[Dataset entries]
┄┄┄┄┄┄
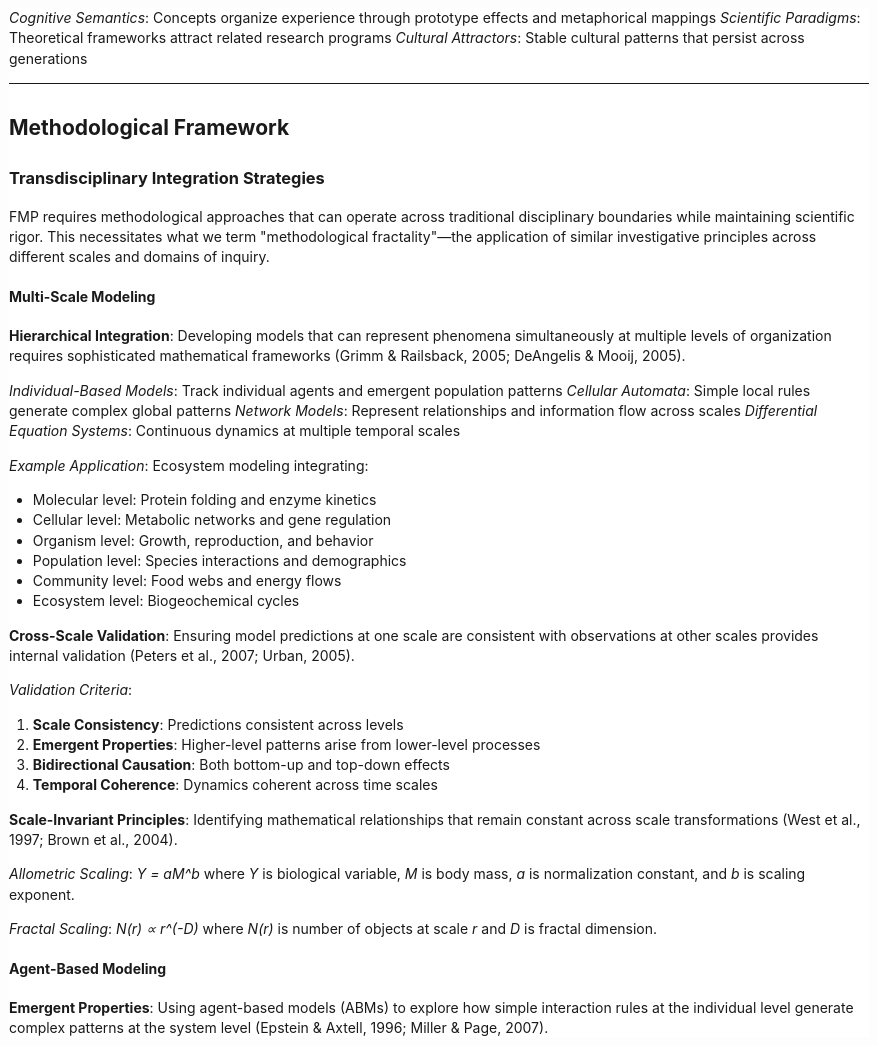 *Cognitive Semantics*: Concepts organize experience through prototype effects and metaphorical mappings
*Scientific Paradigms*: Theoretical frameworks attract related research programs
*Cultural Attractors*: Stable cultural patterns that persist across generations

---

## Methodological Framework

### Transdisciplinary Integration Strategies

FMP requires methodological approaches that can operate across traditional disciplinary boundaries while maintaining scientific rigor. This necessitates what we term "methodological fractality"—the application of similar investigative principles across different scales and domains of inquiry.

#### Multi-Scale Modeling

**Hierarchical Integration**: Developing models that can represent phenomena simultaneously at multiple levels of organization requires sophisticated mathematical frameworks (Grimm & Railsback, 2005; DeAngelis & Mooij, 2005).

*Individual-Based Models*: Track individual agents and emergent population patterns
*Cellular Automata*: Simple local rules generate complex global patterns
*Network Models*: Represent relationships and information flow across scales
*Differential Equation Systems*: Continuous dynamics at multiple temporal scales

*Example Application*: Ecosystem modeling integrating:
- Molecular level: Protein folding and enzyme kinetics
- Cellular level: Metabolic networks and gene regulation
- Organism level: Growth, reproduction, and behavior
- Population level: Species interactions and demographics
- Community level: Food webs and energy flows
- Ecosystem level: Biogeochemical cycles

**Cross-Scale Validation**: Ensuring model predictions at one scale are consistent with observations at other scales provides internal validation (Peters et al., 2007; Urban, 2005).

*Validation Criteria*:
1. **Scale Consistency**: Predictions consistent across levels
2. **Emergent Properties**: Higher-level patterns arise from lower-level processes
3. **Bidirectional Causation**: Both bottom-up and top-down effects
4. **Temporal Coherence**: Dynamics coherent across time scales

**Scale-Invariant Principles**: Identifying mathematical relationships that remain constant across scale transformations (West et al., 1997; Brown et al., 2004).

*Allometric Scaling*: *Y = aM^b* where *Y* is biological variable, *M* is body mass, *a* is normalization constant, and *b* is scaling exponent.

*Fractal Scaling*: *N(r) ∝ r^(-D)* where *N(r)* is number of objects at scale *r* and *D* is fractal dimension.

#### Agent-Based Modeling

**Emergent Properties**: Using agent-based models (ABMs) to explore how simple interaction rules at the individual level generate complex patterns at the system level (Epstein & Axtell, 1996; Miller & Page, 2007).
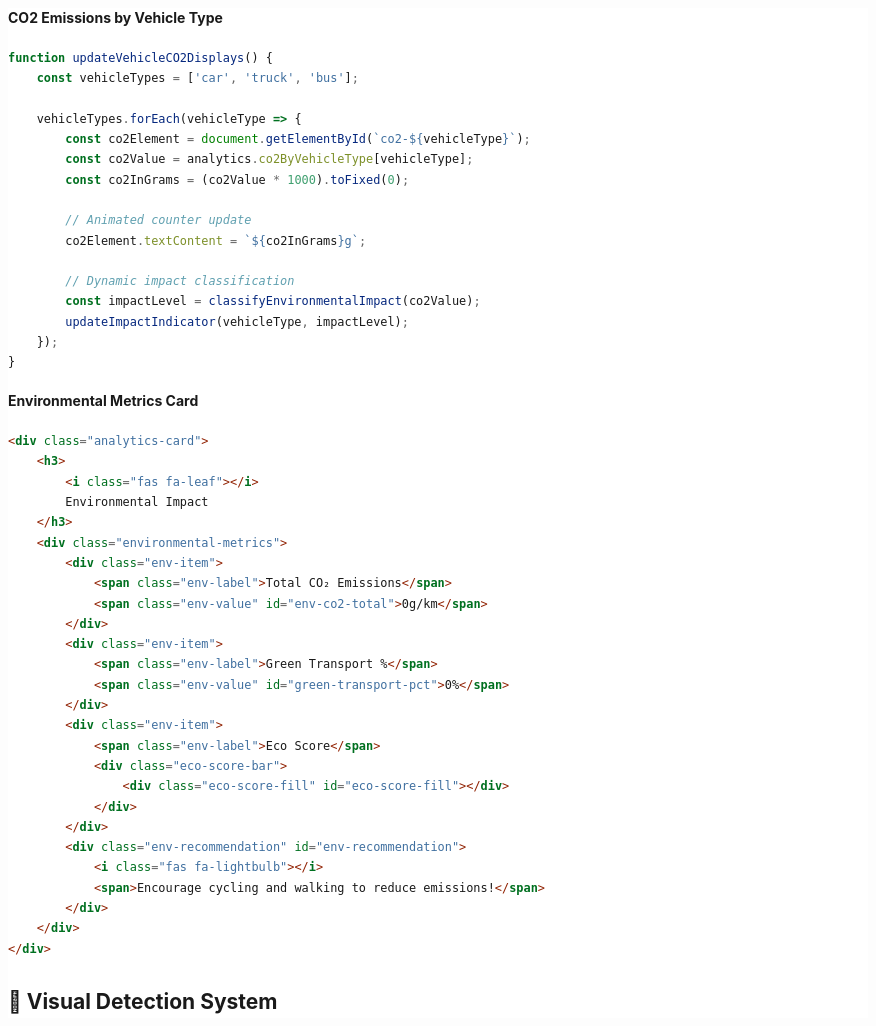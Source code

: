 #### CO2 Emissions by Vehicle Type
```javascript
function updateVehicleCO2Displays() {
    const vehicleTypes = ['car', 'truck', 'bus'];

    vehicleTypes.forEach(vehicleType => {
        const co2Element = document.getElementById(`co2-${vehicleType}`);
        const co2Value = analytics.co2ByVehicleType[vehicleType];
        const co2InGrams = (co2Value * 1000).toFixed(0);
        
        // Animated counter update
        co2Element.textContent = `${co2InGrams}g`;
        
        // Dynamic impact classification
        const impactLevel = classifyEnvironmentalImpact(co2Value);
        updateImpactIndicator(vehicleType, impactLevel);
    });
}
```

#### Environmental Metrics Card
```html
<div class="analytics-card">
    <h3>
        <i class="fas fa-leaf"></i>
        Environmental Impact
    </h3>
    <div class="environmental-metrics">
        <div class="env-item">
            <span class="env-label">Total CO₂ Emissions</span>
            <span class="env-value" id="env-co2-total">0g/km</span>
        </div>
        <div class="env-item">
            <span class="env-label">Green Transport %</span>
            <span class="env-value" id="green-transport-pct">0%</span>
        </div>
        <div class="env-item">
            <span class="env-label">Eco Score</span>
            <div class="eco-score-bar">
                <div class="eco-score-fill" id="eco-score-fill"></div>
            </div>
        </div>
        <div class="env-recommendation" id="env-recommendation">
            <i class="fas fa-lightbulb"></i>
            <span>Encourage cycling and walking to reduce emissions!</span>
        </div>
    </div>
</div>
```

## 🎥 Visual Detection System
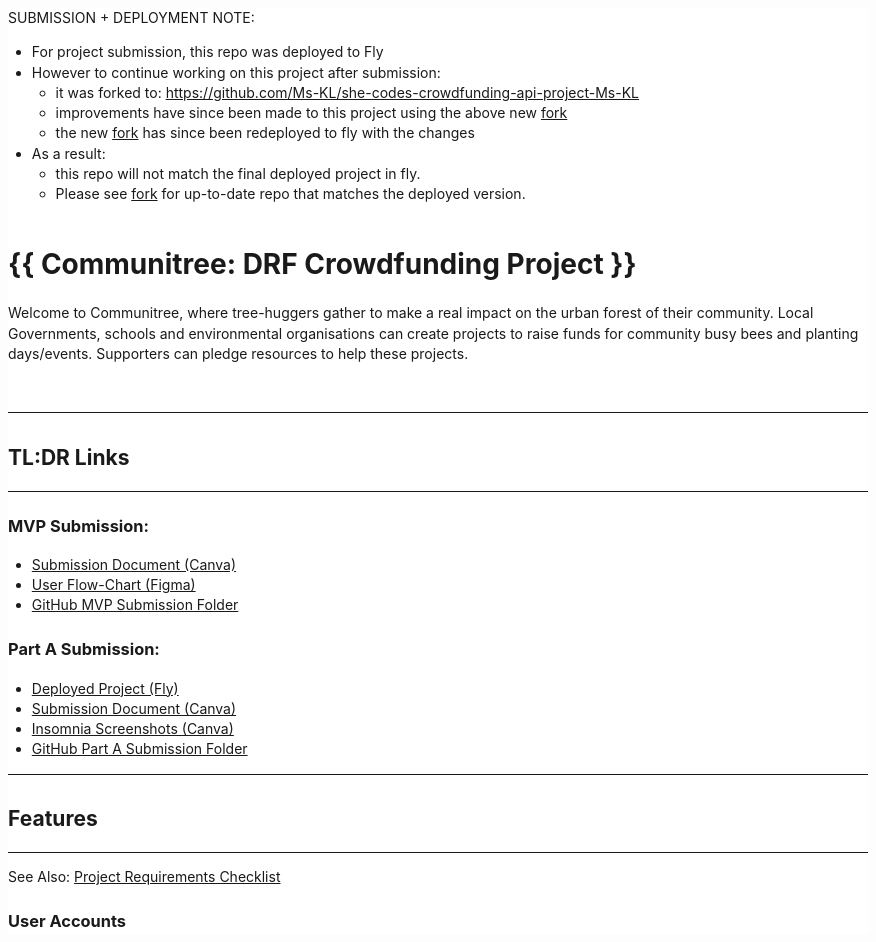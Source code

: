 SUBMISSION + DEPLOYMENT NOTE: 
* For project submission, this repo was deployed to Fly
* However to continue working on this project after submission: 
  *  it was forked to: https://github.com/Ms-KL/she-codes-crowdfunding-api-project-Ms-KL
  * improvements have since been made to this project using the above new [fork](https://github.com/Ms-KL/she-codes-crowdfunding-api-project-Ms-KL)
  * the new [fork](https://github.com/Ms-KL/she-codes-crowdfunding-api-project-Ms-KL) has since been redeployed to fly with the changes
* As a result: 
  * this repo will not match the final deployed project in fly. 
  * Please see [fork](https://github.com/Ms-KL/she-codes-crowdfunding-api-project-Ms-KL) for up-to-date repo that matches the deployed version.


# {{ Communitree: DRF Crowdfunding Project }}

Welcome to Communitree, where tree-huggers gather to make a real impact on the urban forest of their community. Local Governments, schools and environmental organisations can create projects to raise funds for community busy bees and planting days/events. Supporters can pledge resources to help these projects. 

<br>

---
## **TL:DR Links**
---

### **MVP Submission:**
  - [Submission Document (Canva)](https://www.canva.com/design/DAFXgSq-5YI/VoGjxBH0387phr6s29IV1A/view?utm_content=DAFXgSq-5YI&utm_campaign=designshare&utm_medium=link&utm_source=publishshare)
  - [User Flow-Chart (Figma)](https://www.figma.com/file/TTOAG3ee2VSnR9JWF2aG6l/Crowdfunding-Project?node-id=0%3A1&t=wOw8Y89TyRAGQ2p3-0)
  - [GitHub MVP Submission Folder](https://github.com/SheCodesAus/she-codes-crowdfunding-api-project-Ms-KL/tree/main/project_submission/MVP%20Submission)
  
### **Part A Submission:** 
  - [Deployed Project (Fly)](https://icy-dew-540.fly.dev/)
  - [Submission Document (Canva)](https://www.canva.com/design/DAFYscsU8w8/eiO7sj6_0qJGhFXIMqWkKQ/view?utm_content=DAFYscsU8w8&utm_campaign=designshare&utm_medium=link&utm_source=publishsharelink)
  - [Insomnia Screenshots (Canva)](https://www.canva.com/design/DAFYscsU8w8/eiO7sj6_0qJGhFXIMqWkKQ/view?utm_content=DAFYscsU8w8&utm_campaign=designshare&utm_medium=link&utm_source=publishsharelink#5)
  - [GitHub Part A Submission Folder](https://github.com/SheCodesAus/she-codes-crowdfunding-api-project-Ms-KL/tree/readme/project_submission/Part%20A%20Submission)

---
## **Features**
---
See Also: [Project Requirements Checklist](https://www.canva.com/design/DAFYscsU8w8/eiO7sj6_0qJGhFXIMqWkKQ/view?utm_content=DAFYscsU8w8&utm_campaign=designshare&utm_medium=link&utm_source=publishsharelink#2)
### **User Accounts**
┄┄┄┄┄┄
• [WORK REQUEST]: Exact copies of the entries above are needed, without their pictures.

• [ANSWER SECTION]:
 *Cognitive Semantics*: Concepts organize experience through prototype effects and metaphorical mappings
*Scientific Paradigms*: Theoretical frameworks attract related research programs
*Cultural Attractors*: Stable cultural patterns that persist across generations

---

## Methodological Framework

### Transdisciplinary Integration Strategies

FMP requires methodological approaches that can operate across traditional disciplinary boundaries while maintaining scientific rigor. This necessitates what we term "methodological fractality"—the application of similar investigative principles across different scales and domains of inquiry.

#### Multi-Scale Modeling

**Hierarchical Integration**: Developing models that can represent phenomena simultaneously at multiple levels of organization requires sophisticated mathematical frameworks (Grimm & Railsback, 2005; DeAngelis & Mooij, 2005).

*Individual-Based Models*: Track individual agents and emergent population patterns
*Cellular Automata*: Simple local rules generate complex global patterns
*Network Models*: Represent relationships and information flow across scales
*Differential Equation Systems*: Continuous dynamics at multiple temporal scales

*Example Application*: Ecosystem modeling integrating:
- Molecular level: Protein folding and enzyme kinetics
- Cellular level: Metabolic networks and gene regulation
- Organism level: Growth, reproduction, and behavior
- Population level: Species interactions and demographics
- Community level: Food webs and energy flows
- Ecosystem level: Biogeochemical cycles

**Cross-Scale Validation**: Ensuring model predictions at one scale are consistent with observations at other scales provides internal validation (Peters et al., 2007; Urban, 2005).

*Validation Criteria*:
1. **Scale Consistency**: Predictions consistent across levels
2. **Emergent Properties**: Higher-level patterns arise from lower-level processes
3. **Bidirectional Causation**: Both bottom-up and top-down effects
4. **Temporal Coherence**: Dynamics coherent across time scales

**Scale-Invariant Principles**: Identifying mathematical relationships that remain constant across scale transformations (West et al., 1997; Brown et al., 2004).

*Allometric Scaling*: *Y = aM^b* where *Y* is biological variable, *M* is body mass, *a* is normalization constant, and *b* is scaling exponent.

*Fractal Scaling*: *N(r) ∝ r^(-D)* where *N(r)* is number of objects at scale *r* and *D* is fractal dimension.

#### Agent-Based Modeling

**Emergent Properties**: Using agent-based models (ABMs) to explore how simple interaction rules at the individual level generate complex patterns at the system level (Epstein & Axtell, 1996; Miller & Page, 2007).
Source code

: #### CO2 Emissions by Vehicle Type
```javascript
function updateVehicleCO2Displays() {
    const vehicleTypes = ['car', 'truck', 'bus'];

    vehicleTypes.forEach(vehicleType => {
        const co2Element = document.getElementById(`co2-${vehicleType}`);
        const co2Value = analytics.co2ByVehicleType[vehicleType];
        const co2InGrams = (co2Value * 1000).toFixed(0);
        
        // Animated counter update
        co2Element.textContent = `${co2InGrams}g`;
        
        // Dynamic impact classification
        const impactLevel = classifyEnvironmentalImpact(co2Value);
        updateImpactIndicator(vehicleType, impactLevel);
    });
}
```

#### Environmental Metrics Card
```html
<div class="analytics-card">
    <h3>
        <i class="fas fa-leaf"></i>
        Environmental Impact
    </h3>
    <div class="environmental-metrics">
        <div class="env-item">
            <span class="env-label">Total CO₂ Emissions</span>
            <span class="env-value" id="env-co2-total">0g/km</span>
        </div>
        <div class="env-item">
            <span class="env-label">Green Transport %</span>
            <span class="env-value" id="green-transport-pct">0%</span>
        </div>
        <div class="env-item">
            <span class="env-label">Eco Score</span>
            <div class="eco-score-bar">
                <div class="eco-score-fill" id="eco-score-fill"></div>
            </div>
        </div>
        <div class="env-recommendation" id="env-recommendation">
            <i class="fas fa-lightbulb"></i>
            <span>Encourage cycling and walking to reduce emissions!</span>
        </div>
    </div>
</div>
```

## 🎥 Visual Detection System
Source code

: SUBMISSION + DEPLOYMENT NOTE: 
* For project submission, this repo was deployed to Fly
* However to continue working on this project after submission: 
  *  it was forked to: https://github.com/Ms-KL/she-codes-crowdfunding-api-project-Ms-KL
  * improvements have since been made to this project using the above new [fork](https://github.com/Ms-KL/she-codes-crowdfunding-api-project-Ms-KL)
  * the new [fork](https://github.com/Ms-KL/she-codes-crowdfunding-api-project-Ms-KL) has since been redeployed to fly with the changes
* As a result: 
  * this repo will not match the final deployed project in fly. 
  * Please see [fork](https://github.com/Ms-KL/she-codes-crowdfunding-api-project-Ms-KL) for up-to-date repo that matches the deployed version.


# {{ Communitree: DRF Crowdfunding Project }}

Welcome to Communitree, where tree-huggers gather to make a real impact on the urban forest of their community. Local Governments, schools and environmental organisations can create projects to raise funds for community busy bees and planting days/events. Supporters can pledge resources to help these projects. 

<br>

---
## **TL:DR Links**
---

### **MVP Submission:**
  - [Submission Document (Canva)](https://www.canva.com/design/DAFXgSq-5YI/VoGjxBH0387phr6s29IV1A/view?utm_content=DAFXgSq-5YI&utm_campaign=designshare&utm_medium=link&utm_source=publishshare)
  - [User Flow-Chart (Figma)](https://www.figma.com/file/TTOAG3ee2VSnR9JWF2aG6l/Crowdfunding-Project?node-id=0%3A1&t=wOw8Y89TyRAGQ2p3-0)
  - [GitHub MVP Submission Folder](https://github.com/SheCodesAus/she-codes-crowdfunding-api-project-Ms-KL/tree/main/project_submission/MVP%20Submission)
  
### **Part A Submission:** 
  - [Deployed Project (Fly)](https://icy-dew-540.fly.dev/)
  - [Submission Document (Canva)](https://www.canva.com/design/DAFYscsU8w8/eiO7sj6_0qJGhFXIMqWkKQ/view?utm_content=DAFYscsU8w8&utm_campaign=designshare&utm_medium=link&utm_source=publishsharelink)
  - [Insomnia Screenshots (Canva)](https://www.canva.com/design/DAFYscsU8w8/eiO7sj6_0qJGhFXIMqWkKQ/view?utm_content=DAFYscsU8w8&utm_campaign=designshare&utm_medium=link&utm_source=publishsharelink#5)
  - [GitHub Part A Submission Folder](https://github.com/SheCodesAus/she-codes-crowdfunding-api-project-Ms-KL/tree/readme/project_submission/Part%20A%20Submission)

---
## **Features**
---
See Also: [Project Requirements Checklist](https://www.canva.com/design/DAFYscsU8w8/eiO7sj6_0qJGhFXIMqWkKQ/view?utm_content=DAFYscsU8w8&utm_campaign=designshare&utm_medium=link&utm_source=publishsharelink#2)
### **User Accounts**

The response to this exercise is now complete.